A critical gap in tuberculosis (TB) treatment is detection of emergent drug resistance. We hypothesized that advanced phenotyping with whole-genome sequencing (WGS) will detect low-frequency drug resistance. We assessed a reporter mycobacteriophage (ΦGFP10) to detect drug-resistant subpopulations and predict bactericidal activity in this pilot study. Subsequently, we prospectively studied 20 TB patients with serial ΦGFP10, Xpert MTB/RIF, and culture through end of treatment. WGS was performed, and single nucleotide polymorphisms (SNPs) were examined to detect mixed infection in selected isolates. Resistant isolates were detected at 1:100,000, and changes in cytometry-gated events were predictive of bactericidal activity using the ΦGFP10 assay. Emergent drug resistance was detected in one patient by ΦGFP10 at 3 weeks but not by conventional testing ( culture and GeneXpert).

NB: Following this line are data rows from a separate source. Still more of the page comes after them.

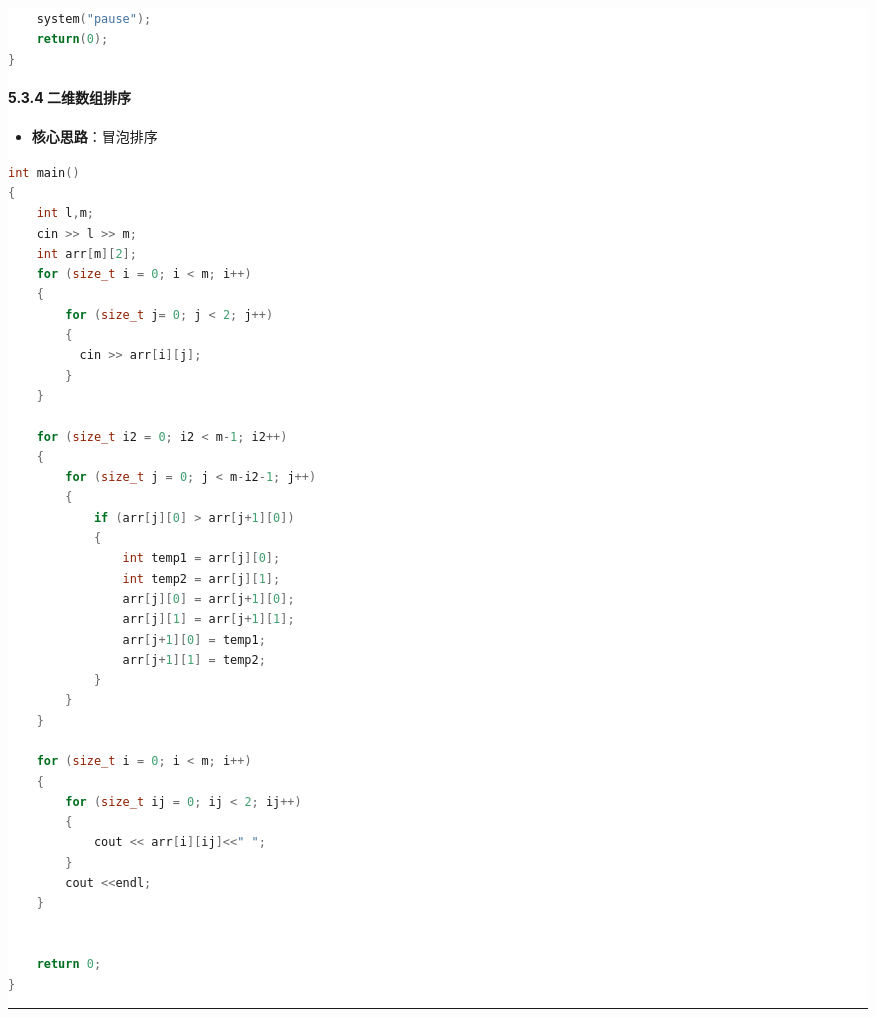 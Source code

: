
```cpp
    system("pause");
    return(0);
}
```

#### 5.3.4 二维数组排序
- **核心思路**：冒泡排序

```cpp
int main()
{
    int l,m;
    cin >> l >> m;
    int arr[m][2];
    for (size_t i = 0; i < m; i++)
    {
        for (size_t j= 0; j < 2; j++)
        {
          cin >> arr[i][j];
        } 
    }

    for (size_t i2 = 0; i2 < m-1; i2++)
    {
        for (size_t j = 0; j < m-i2-1; j++)
        {
            if (arr[j][0] > arr[j+1][0])
            {
                int temp1 = arr[j][0];
                int temp2 = arr[j][1];
                arr[j][0] = arr[j+1][0];
                arr[j][1] = arr[j+1][1];
                arr[j+1][0] = temp1;
                arr[j+1][1] = temp2;
            }
        }
    }

    for (size_t i = 0; i < m; i++)
    {
        for (size_t ij = 0; ij < 2; ij++)
        {
            cout << arr[i][ij]<<" ";
        }
        cout <<endl;
    }
       
    
    return 0;
}
```
---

WGS revealed a phylogeographically distinct extensively drug-resistant tuberculosis (XDR-TB) genome, identical to an XDR-TB isolate from the patient’s spouse. Variant lineage-specific SNPs were present early, suggesting mixed infection as the etiology of emergent resistance with temporal trends providing evidence for selection during treatment. ΦGFP10 can detect low-frequency drug-resistant and with WGS characterize emergent resistance. In areas of high TB transmission and drug resistance, rapid screening for heteroresistance should be considered.